**ACTIVITY:** Every record below should be printed exactly as given.

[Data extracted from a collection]
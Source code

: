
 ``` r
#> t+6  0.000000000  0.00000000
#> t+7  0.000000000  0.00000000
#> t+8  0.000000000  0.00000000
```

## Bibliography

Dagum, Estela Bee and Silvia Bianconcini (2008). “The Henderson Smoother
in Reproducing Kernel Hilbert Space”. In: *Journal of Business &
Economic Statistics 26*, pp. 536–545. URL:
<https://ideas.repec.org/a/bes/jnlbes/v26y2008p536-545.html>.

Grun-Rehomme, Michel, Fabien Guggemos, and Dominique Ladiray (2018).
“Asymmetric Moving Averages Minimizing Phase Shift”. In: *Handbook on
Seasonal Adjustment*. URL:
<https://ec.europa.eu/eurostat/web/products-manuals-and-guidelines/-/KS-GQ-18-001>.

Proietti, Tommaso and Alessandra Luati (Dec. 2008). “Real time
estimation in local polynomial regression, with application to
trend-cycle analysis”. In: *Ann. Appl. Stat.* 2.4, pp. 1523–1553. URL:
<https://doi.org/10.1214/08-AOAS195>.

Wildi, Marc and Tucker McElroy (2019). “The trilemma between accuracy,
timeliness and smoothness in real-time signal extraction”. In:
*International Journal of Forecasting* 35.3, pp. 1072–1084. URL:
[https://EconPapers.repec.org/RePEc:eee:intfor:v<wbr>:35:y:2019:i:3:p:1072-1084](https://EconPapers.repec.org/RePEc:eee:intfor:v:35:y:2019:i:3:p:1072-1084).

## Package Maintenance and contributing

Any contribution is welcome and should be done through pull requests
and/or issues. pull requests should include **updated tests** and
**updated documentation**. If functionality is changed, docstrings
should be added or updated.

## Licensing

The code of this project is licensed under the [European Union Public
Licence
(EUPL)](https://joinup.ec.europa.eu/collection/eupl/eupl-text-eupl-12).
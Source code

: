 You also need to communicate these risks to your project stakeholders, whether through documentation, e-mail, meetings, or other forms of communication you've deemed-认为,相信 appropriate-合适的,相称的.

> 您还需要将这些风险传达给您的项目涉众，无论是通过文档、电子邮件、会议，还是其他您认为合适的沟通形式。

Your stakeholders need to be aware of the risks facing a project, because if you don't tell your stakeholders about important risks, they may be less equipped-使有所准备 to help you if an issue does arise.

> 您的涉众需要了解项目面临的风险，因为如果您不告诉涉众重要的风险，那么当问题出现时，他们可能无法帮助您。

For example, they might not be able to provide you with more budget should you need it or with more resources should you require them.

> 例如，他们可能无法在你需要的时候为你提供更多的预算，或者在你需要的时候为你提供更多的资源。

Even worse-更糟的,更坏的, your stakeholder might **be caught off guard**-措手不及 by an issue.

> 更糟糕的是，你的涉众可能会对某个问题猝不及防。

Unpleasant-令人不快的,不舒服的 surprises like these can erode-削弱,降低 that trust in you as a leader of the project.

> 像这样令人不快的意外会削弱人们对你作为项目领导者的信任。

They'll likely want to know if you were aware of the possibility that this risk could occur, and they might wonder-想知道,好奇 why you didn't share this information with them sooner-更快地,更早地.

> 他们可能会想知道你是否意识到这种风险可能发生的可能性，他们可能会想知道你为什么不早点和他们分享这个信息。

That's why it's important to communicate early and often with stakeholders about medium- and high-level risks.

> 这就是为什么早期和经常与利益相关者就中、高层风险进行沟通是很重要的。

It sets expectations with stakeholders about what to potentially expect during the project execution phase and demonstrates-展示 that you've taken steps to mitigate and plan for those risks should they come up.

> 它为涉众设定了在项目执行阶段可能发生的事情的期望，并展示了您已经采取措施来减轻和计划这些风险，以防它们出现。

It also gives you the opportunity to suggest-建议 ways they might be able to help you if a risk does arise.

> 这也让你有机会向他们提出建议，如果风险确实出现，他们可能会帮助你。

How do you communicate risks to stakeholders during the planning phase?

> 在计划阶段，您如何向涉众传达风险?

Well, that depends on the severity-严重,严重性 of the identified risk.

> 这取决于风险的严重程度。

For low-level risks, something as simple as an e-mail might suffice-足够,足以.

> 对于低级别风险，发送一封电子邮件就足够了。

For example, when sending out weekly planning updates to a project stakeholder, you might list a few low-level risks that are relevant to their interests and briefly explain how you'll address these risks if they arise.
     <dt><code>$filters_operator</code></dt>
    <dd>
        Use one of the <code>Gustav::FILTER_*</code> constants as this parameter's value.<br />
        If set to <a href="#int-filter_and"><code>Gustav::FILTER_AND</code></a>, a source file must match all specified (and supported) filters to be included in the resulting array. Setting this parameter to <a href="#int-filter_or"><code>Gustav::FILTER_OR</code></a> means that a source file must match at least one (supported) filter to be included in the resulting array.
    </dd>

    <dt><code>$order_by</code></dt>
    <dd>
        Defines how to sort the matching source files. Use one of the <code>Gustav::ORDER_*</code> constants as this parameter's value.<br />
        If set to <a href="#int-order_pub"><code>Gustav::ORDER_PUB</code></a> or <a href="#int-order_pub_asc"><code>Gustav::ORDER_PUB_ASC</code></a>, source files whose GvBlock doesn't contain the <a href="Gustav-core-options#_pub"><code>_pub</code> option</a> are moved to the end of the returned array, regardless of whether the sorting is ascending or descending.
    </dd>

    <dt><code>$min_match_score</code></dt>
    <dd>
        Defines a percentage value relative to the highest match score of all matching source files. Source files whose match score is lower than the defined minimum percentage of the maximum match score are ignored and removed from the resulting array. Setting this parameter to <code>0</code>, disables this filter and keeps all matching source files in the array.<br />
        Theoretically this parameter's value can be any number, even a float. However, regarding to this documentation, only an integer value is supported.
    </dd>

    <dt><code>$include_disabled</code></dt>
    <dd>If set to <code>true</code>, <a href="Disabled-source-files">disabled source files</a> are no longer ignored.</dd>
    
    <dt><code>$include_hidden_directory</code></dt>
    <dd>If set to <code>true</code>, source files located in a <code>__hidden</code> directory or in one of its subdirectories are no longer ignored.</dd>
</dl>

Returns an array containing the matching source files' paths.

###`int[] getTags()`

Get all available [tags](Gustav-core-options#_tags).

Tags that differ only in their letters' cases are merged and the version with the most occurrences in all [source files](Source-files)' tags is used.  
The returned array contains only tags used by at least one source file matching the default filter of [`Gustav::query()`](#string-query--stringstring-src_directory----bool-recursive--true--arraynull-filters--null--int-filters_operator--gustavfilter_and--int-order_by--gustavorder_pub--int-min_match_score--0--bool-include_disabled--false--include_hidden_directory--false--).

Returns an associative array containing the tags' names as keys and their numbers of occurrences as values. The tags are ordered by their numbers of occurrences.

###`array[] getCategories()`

**RESULT FOR THIS TASK:**
Source code

:
 ``` r
#> t+6  0.000000000  0.00000000
#> t+7  0.000000000  0.00000000
#> t+8  0.000000000  0.00000000
```

## Bibliography

Dagum, Estela Bee and Silvia Bianconcini (2008). “The Henderson Smoother
in Reproducing Kernel Hilbert Space”. In: *Journal of Business &
Economic Statistics 26*, pp. 536–545. URL:
<https://ideas.repec.org/a/bes/jnlbes/v26y2008p536-545.html>.

Grun-Rehomme, Michel, Fabien Guggemos, and Dominique Ladiray (2018).
“Asymmetric Moving Averages Minimizing Phase Shift”. In: *Handbook on
Seasonal Adjustment*. URL:
<https://ec.europa.eu/eurostat/web/products-manuals-and-guidelines/-/KS-GQ-18-001>.

Proietti, Tommaso and Alessandra Luati (Dec. 2008). “Real time
estimation in local polynomial regression, with application to
trend-cycle analysis”. In: *Ann. Appl. Stat.* 2.4, pp. 1523–1553. URL:
<https://doi.org/10.1214/08-AOAS195>.

Wildi, Marc and Tucker McElroy (2019). “The trilemma between accuracy,
timeliness and smoothness in real-time signal extraction”. In:
*International Journal of Forecasting* 35.3, pp. 1072–1084. URL:
[https://EconPapers.repec.org/RePEc:eee:intfor:v<wbr>:35:y:2019:i:3:p:1072-1084](https://EconPapers.repec.org/RePEc:eee:intfor:v:35:y:2019:i:3:p:1072-1084).

## Package Maintenance and contributing

Any contribution is welcome and should be done through pull requests
and/or issues. pull requests should include **updated tests** and
**updated documentation**. If functionality is changed, docstrings
should be added or updated.

## Licensing

The code of this project is licensed under the [European Union Public
Licence
(EUPL)](https://joinup.ec.europa.eu/collection/eupl/eupl-text-eupl-12).
Source code

: You also need to communicate these risks to your project stakeholders, whether through documentation, e-mail, meetings, or other forms of communication you've deemed-认为,相信 appropriate-合适的,相称的.

> 您还需要将这些风险传达给您的项目涉众，无论是通过文档、电子邮件、会议，还是其他您认为合适的沟通形式。

Your stakeholders need to be aware of the risks facing a project, because if you don't tell your stakeholders about important risks, they may be less equipped-使有所准备 to help you if an issue does arise.

> 您的涉众需要了解项目面临的风险，因为如果您不告诉涉众重要的风险，那么当问题出现时，他们可能无法帮助您。

For example, they might not be able to provide you with more budget should you need it or with more resources should you require them.

> 例如，他们可能无法在你需要的时候为你提供更多的预算，或者在你需要的时候为你提供更多的资源。

Even worse-更糟的,更坏的, your stakeholder might **be caught off guard**-措手不及 by an issue.

> 更糟糕的是，你的涉众可能会对某个问题猝不及防。

Unpleasant-令人不快的,不舒服的 surprises like these can erode-削弱,降低 that trust in you as a leader of the project.

> 像这样令人不快的意外会削弱人们对你作为项目领导者的信任。

They'll likely want to know if you were aware of the possibility that this risk could occur, and they might wonder-想知道,好奇 why you didn't share this information with them sooner-更快地,更早地.

> 他们可能会想知道你是否意识到这种风险可能发生的可能性，他们可能会想知道你为什么不早点和他们分享这个信息。

That's why it's important to communicate early and often with stakeholders about medium- and high-level risks.

> 这就是为什么早期和经常与利益相关者就中、高层风险进行沟通是很重要的。

It sets expectations with stakeholders about what to potentially expect during the project execution phase and demonstrates-展示 that you've taken steps to mitigate and plan for those risks should they come up.

> 它为涉众设定了在项目执行阶段可能发生的事情的期望，并展示了您已经采取措施来减轻和计划这些风险，以防它们出现。

It also gives you the opportunity to suggest-建议 ways they might be able to help you if a risk does arise.

> 这也让你有机会向他们提出建议，如果风险确实出现，他们可能会帮助你。

How do you communicate risks to stakeholders during the planning phase?

> 在计划阶段，您如何向涉众传达风险?

Well, that depends on the severity-严重,严重性 of the identified risk.

> 这取决于风险的严重程度。

For low-level risks, something as simple as an e-mail might suffice-足够,足以.

> 对于低级别风险，发送一封电子邮件就足够了。

For example, when sending out weekly planning updates to a project stakeholder, you might list a few low-level risks that are relevant to their interests and briefly explain how you'll address these risks if they arise.
     <dt><code>$filters_operator</code></dt>
    <dd>
        Use one of the <code>Gustav::FILTER_*</code> constants as this parameter's value.<br />
        If set to <a href="#int-filter_and"><code>Gustav::FILTER_AND</code></a>, a source file must match all specified (and supported) filters to be included in the resulting array. Setting this parameter to <a href="#int-filter_or"><code>Gustav::FILTER_OR</code></a> means that a source file must match at least one (supported) filter to be included in the resulting array.
    </dd>

    <dt><code>$order_by</code></dt>
    <dd>
        Defines how to sort the matching source files. Use one of the <code>Gustav::ORDER_*</code> constants as this parameter's value.<br />
        If set to <a href="#int-order_pub"><code>Gustav::ORDER_PUB</code></a> or <a href="#int-order_pub_asc"><code>Gustav::ORDER_PUB_ASC</code></a>, source files whose GvBlock doesn't contain the <a href="Gustav-core-options#_pub"><code>_pub</code> option</a> are moved to the end of the returned array, regardless of whether the sorting is ascending or descending.
    </dd>

    <dt><code>$min_match_score</code></dt>
    <dd>
        Defines a percentage value relative to the highest match score of all matching source files. Source files whose match score is lower than the defined minimum percentage of the maximum match score are ignored and removed from the resulting array. Setting this parameter to <code>0</code>, disables this filter and keeps all matching source files in the array.<br />
        Theoretically this parameter's value can be any number, even a float. However, regarding to this documentation, only an integer value is supported.
    </dd>

    <dt><code>$include_disabled</code></dt>
    <dd>If set to <code>true</code>, <a href="Disabled-source-files">disabled source files</a> are no longer ignored.</dd>
    
    <dt><code>$include_hidden_directory</code></dt>
    <dd>If set to <code>true</code>, source files located in a <code>__hidden</code> directory or in one of its subdirectories are no longer ignored.</dd>
</dl>

Returns an array containing the matching source files' paths.

###`int[] getTags()`

Get all available [tags](Gustav-core-options#_tags).

Tags that differ only in their letters' cases are merged and the version with the most occurrences in all [source files](Source-files)' tags is used.  
The returned array contains only tags used by at least one source file matching the default filter of [`Gustav::query()`](#string-query--stringstring-src_directory----bool-recursive--true--arraynull-filters--null--int-filters_operator--gustavfilter_and--int-order_by--gustavorder_pub--int-min_match_score--0--bool-include_disabled--false--include_hidden_directory--false--).

Returns an associative array containing the tags' names as keys and their numbers of occurrences as values. The tags are ordered by their numbers of occurrences.

###`array[] getCategories()`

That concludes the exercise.